'''
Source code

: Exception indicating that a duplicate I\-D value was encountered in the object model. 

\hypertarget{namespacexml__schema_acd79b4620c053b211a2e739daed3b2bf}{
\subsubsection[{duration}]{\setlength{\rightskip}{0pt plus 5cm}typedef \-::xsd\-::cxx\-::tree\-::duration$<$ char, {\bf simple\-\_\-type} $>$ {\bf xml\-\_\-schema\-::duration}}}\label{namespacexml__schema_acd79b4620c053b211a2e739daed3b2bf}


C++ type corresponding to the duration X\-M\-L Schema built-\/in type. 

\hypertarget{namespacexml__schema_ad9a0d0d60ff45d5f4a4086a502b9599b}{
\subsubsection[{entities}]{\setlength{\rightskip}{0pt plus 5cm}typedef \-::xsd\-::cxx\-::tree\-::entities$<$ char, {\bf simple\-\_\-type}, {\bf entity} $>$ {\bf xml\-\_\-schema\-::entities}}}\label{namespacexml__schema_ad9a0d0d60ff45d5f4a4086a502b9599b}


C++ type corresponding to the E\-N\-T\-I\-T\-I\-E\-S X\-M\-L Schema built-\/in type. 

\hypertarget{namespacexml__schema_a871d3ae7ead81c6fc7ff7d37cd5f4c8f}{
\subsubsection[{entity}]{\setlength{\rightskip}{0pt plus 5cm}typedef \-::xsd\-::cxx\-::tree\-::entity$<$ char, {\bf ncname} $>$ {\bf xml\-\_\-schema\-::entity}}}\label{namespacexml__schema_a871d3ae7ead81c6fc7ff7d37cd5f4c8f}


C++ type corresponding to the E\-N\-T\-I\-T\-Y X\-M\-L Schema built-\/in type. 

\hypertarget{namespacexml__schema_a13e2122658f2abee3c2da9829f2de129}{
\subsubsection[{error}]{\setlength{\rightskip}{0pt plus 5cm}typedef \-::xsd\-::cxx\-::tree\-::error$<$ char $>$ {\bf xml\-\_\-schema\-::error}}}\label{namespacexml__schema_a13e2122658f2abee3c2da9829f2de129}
'''
▶ _What to produce_:
Scan the lines above for the word "built" and copy every one where it occurs.

▶ _Response for this exercise_:
C++ type corresponding to the duration X\-M\-L Schema built-\/in type. 
C++ type corresponding to the E\-N\-T\-I\-T\-I\-E\-S X\-M\-L Schema built-\/in type. 
C++ type corresponding to the E\-N\-T\-I\-T\-Y X\-M\-L Schema built-\/in type. 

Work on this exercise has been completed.